• What is needed
From the entries below, return only the lines starting at the one that contains "Our global team" and ending at the one that contains "- **[ChatBypass.js](scripts/ChatBypass.js)**: Last", exactly as they stand.

(Plain-text document sources)

**********

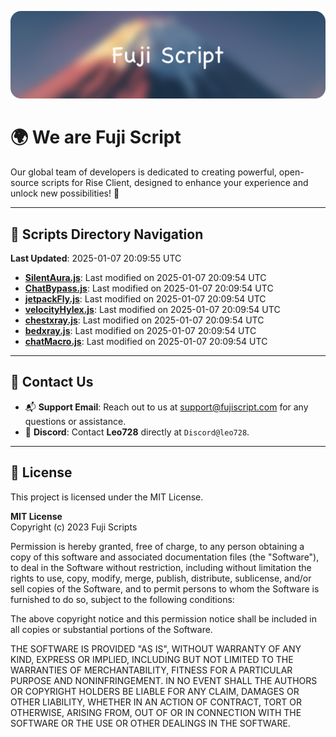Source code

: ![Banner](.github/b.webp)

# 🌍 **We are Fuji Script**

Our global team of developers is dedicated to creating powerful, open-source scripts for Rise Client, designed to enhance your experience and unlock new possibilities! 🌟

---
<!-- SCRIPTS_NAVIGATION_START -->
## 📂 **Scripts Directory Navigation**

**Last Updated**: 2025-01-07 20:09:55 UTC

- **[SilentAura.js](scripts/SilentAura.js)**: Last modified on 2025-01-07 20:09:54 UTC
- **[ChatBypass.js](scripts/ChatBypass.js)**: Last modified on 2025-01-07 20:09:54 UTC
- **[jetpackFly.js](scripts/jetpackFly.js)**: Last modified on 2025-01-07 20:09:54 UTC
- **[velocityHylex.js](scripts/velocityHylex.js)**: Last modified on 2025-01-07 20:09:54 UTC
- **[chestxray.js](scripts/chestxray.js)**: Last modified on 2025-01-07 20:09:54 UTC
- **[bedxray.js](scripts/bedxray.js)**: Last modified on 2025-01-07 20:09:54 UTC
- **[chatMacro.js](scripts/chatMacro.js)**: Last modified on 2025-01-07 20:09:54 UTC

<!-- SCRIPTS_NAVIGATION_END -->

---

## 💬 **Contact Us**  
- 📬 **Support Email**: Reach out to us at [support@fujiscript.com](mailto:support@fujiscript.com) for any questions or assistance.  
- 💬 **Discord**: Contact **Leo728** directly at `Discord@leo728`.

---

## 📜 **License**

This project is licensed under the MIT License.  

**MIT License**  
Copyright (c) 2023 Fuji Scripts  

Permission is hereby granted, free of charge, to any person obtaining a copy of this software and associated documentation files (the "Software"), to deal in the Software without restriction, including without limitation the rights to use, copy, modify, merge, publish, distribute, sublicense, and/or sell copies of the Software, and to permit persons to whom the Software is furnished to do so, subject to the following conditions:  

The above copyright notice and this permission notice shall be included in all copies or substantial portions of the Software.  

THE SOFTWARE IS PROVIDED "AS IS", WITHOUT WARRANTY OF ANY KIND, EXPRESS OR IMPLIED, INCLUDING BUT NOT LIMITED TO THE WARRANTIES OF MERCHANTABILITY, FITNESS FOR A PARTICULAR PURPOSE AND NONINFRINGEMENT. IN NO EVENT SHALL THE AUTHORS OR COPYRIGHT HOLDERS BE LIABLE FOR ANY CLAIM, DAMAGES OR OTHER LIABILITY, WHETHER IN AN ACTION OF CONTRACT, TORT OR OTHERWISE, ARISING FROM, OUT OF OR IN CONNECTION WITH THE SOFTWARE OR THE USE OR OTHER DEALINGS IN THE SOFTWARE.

**********

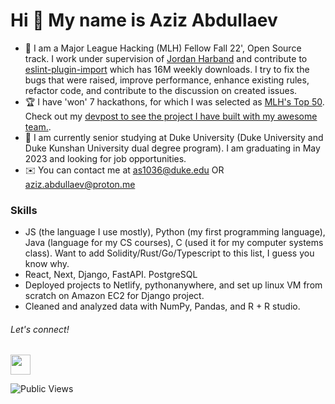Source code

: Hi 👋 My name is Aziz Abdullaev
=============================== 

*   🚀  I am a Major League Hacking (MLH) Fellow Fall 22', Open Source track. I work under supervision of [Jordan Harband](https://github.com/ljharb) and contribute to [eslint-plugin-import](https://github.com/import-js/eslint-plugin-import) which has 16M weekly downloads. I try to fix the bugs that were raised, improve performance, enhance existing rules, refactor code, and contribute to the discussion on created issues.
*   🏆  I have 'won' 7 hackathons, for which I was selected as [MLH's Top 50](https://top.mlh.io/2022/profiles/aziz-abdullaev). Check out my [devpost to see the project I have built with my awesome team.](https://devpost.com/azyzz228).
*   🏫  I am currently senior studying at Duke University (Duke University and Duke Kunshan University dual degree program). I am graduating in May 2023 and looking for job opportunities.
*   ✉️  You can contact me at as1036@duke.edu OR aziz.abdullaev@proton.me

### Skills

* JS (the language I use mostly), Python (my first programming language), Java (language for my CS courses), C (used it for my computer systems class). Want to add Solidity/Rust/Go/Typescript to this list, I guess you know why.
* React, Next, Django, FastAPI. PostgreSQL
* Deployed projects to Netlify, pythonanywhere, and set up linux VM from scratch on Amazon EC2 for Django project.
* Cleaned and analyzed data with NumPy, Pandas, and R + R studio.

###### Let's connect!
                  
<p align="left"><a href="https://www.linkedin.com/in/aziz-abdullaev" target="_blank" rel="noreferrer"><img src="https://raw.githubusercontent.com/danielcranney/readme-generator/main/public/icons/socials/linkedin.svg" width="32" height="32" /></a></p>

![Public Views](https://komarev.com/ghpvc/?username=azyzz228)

**********

• Written response
Our global team of developers is dedicated to creating powerful, open-source scripts for Rise Client, designed to enhance your experience and unlock new possibilities! 🌟

---
<!-- SCRIPTS_NAVIGATION_START -->
## 📂 **Scripts Directory Navigation**

**Last Updated**: 2025-01-07 20:09:55 UTC

- **[SilentAura.js](scripts/SilentAura.js)**: Last modified on 2025-01-07 20:09:54 UTC
- **[ChatBypass.js](scripts/ChatBypass.js)**: Last modified on 2025-01-07 20:09:54 UTC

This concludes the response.